When Reasoning Meets Information Aggregation: A Case Study with Sports Narratives
Yebowen Hu, Kaiqiang Song, Sangwoo Cho, Xiaoyang Wang, Wenlin Yao, Hassan Foroosh, Dong Yu, Fei Liu
TL;DR
This work probes how large language models aggregate information to support analytical reasoning over longitudinal data, using sports narratives as a controlled testbed. It introduces SportsGen to synthesize diverse, controllable game narratives and evaluates reasoning with divide-and-conquer strategies (Player-Centric and Batch-Centric), plus the new Discounted Cumulative Accuracy metric to account for near-correct predictions. Key findings show that even strong models like GPT-4o can struggle with precise point aggregation, with performance highly sensitive to narrative density, complexity, and domain terminology; symbolic-context tests reveal continued reliance on natural-language cues.
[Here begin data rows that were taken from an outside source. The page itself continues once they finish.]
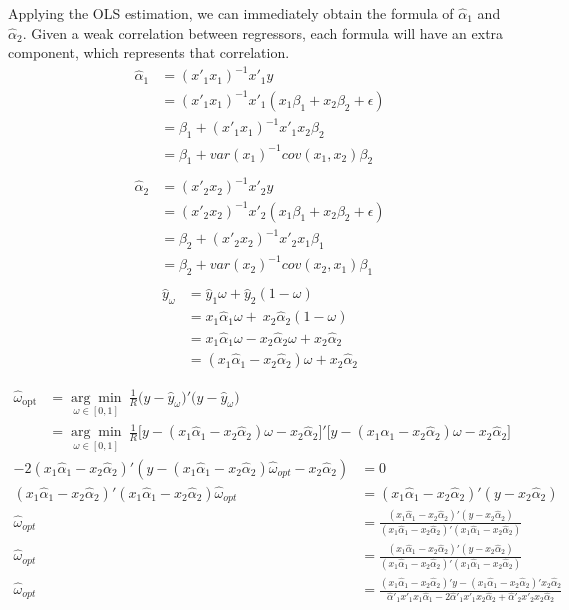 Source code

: \documentclass{monashthesis}
\begin{document}
Applying the OLS estimation, we can immediately obtain the formula of \(\hat\alpha_{1}\) and \(\hat\alpha_{2}\). Given a weak correlation between regressors, each formula will have an extra component, which represents that correlation.
\begin{align*}
    \hat\alpha_{1} &= (x'_1x_1)^{-1} x'_1y \\
    &= (x'_1x_1)^{-1} x'_1(x_1 \beta_1 + x_2 \beta_2 + \epsilon) \\
    &= \beta_1 + (x'_1x_1)^{-1} x'_1x_2 \beta_2 \\
    &= \beta_1 + var(x_1)^{-1} cov(x_1,x_2) \beta_2 \\
    \\
    \hat\alpha_{2} &= (x'_2x_2)^{-1} x'_2y \\
    &= (x'_2x_2)^{-1} x'_2(x_1 \beta_1 + x_2 \beta_2 + \epsilon) \\
    &= \beta_2 + (x'_2x_2)^{-1} x'_2x_1 \beta_1 \\
    &= \beta_2 + var(x_2)^{-1} cov(x_2,x_1) \beta_1 \\
\end{align*}
\begin{align*}
    \hat y_{\omega} &= \hat y_1 \omega + \hat y_2 (1-\omega) \\
    &= x_1 \hat\alpha_1 \omega + \ x_2 \hat\alpha_2 (1-\omega) \\
    &= x_1 \hat\alpha_1 \omega - x_2 \hat\alpha_2 \omega + x_2 \hat\alpha_2 \\
    &= (x_1 \hat\alpha_1 - x_2 \hat\alpha_2) \omega + x_2 \hat\alpha_2 
\end{align*}

\begin{align*}
\hat{\omega}_{\text{opt}} 
&= \underset{\omega \in [0,1]}{\arg\min} \ \frac{1}{R} \big(y - \hat y_{\omega}\big)' \big(y - \hat y_{\omega}\big) \\
&= \underset{\omega \in [0,1]}{\arg\min} \ \frac{1}{R} \big[y-(x_1 \hat\alpha_1 - x_2 \hat\alpha_2) \omega - x_2 \hat\alpha_2\big]'\big[y-(x_1 \hat\alpha_1 - x_2 \hat\alpha_2) \omega - x_2 \hat\alpha_2\big]
\end{align*}
\begin{align*}
    -2(x_1 \hat\alpha_1 - x_2 \hat\alpha_2)' (y-(x_1 \hat\alpha_1 - x_2 \hat\alpha_2) \hat\omega_{opt} - x_2 \hat\alpha_2) &= 0 \\
    (x_1 \hat\alpha_1 - x_2 \hat\alpha_2)' (x_1 \hat\alpha_1 - x_2 \hat\alpha_2) \hat\omega_{opt} &= (x_1 \hat\alpha_1 - x_2 \hat\alpha_2)' (y - x_2 \hat\alpha_2) \\
    \hat\omega_{opt} &= \frac{(x_1 \hat\alpha_1 - x_2 \hat\alpha_2)' (y - x_2 \hat\alpha_2)}{(x_1 \hat\alpha_1 - x_2 \hat\alpha_2)' (x_1 \hat\alpha_1 - x_2 \hat\alpha_2)} \\
    \hat\omega_{opt} &= \frac{(x_1 \hat\alpha_1 - x_2 \hat\alpha_2)' (y - x_2 \hat\alpha_2)}{(x_1 \hat\alpha_1 - x_2 \hat\alpha_2)' (x_1 \hat\alpha_1 - x_2 \hat\alpha_2)} \\
    \hat\omega_{opt} &= \frac{(x_1 \hat\alpha_1 - x_2 \hat\alpha_2)' y - (x_1 \hat\alpha_1 - x_2 \hat\alpha_2)' x_2 \hat\alpha_2}{\hat\alpha'_1 x'_1 x_1 \hat\alpha_1 - 2\hat\alpha'_1 x'_1 x_2 \hat\alpha_2 + \hat\alpha'_2 x'_2 x_2 \hat\alpha_2}
\end{align*}
\end{document}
The work provides a practical benchmark and methodological framework for assessing and improving LLM reasoning in structured, data-rich narratives with real-world impact for longitudinal decision-making tasks.
Abstract
Reasoning is most powerful when an LLM accurately aggregates relevant information. We examine the critical role of information aggregation in reasoning by requiring the LLM to analyze sports narratives. To succeed at this task, an LLM must infer points from actions, identify related entities, attribute points accurately to players and teams, and compile key statistics to draw conclusions. We conduct comprehensive experiments with real NBA basketball data and present SportsGen, a new method to synthesize game narratives. By synthesizing data, we can rigorously evaluate LLMs' reasoning capabilities under complex scenarios with varying narrative lengths and density of information. Our findings show that most models, including GPT-4o, often fail to accurately aggregate basketball scores due to frequent scoring patterns. Open-source models like Llama-3 further suffer from significant score hallucinations. Finally, the effectiveness of reasoning is influenced by narrative complexity, information density, and domain-specific terms, highlighting the challenges in analytical reasoning tasks.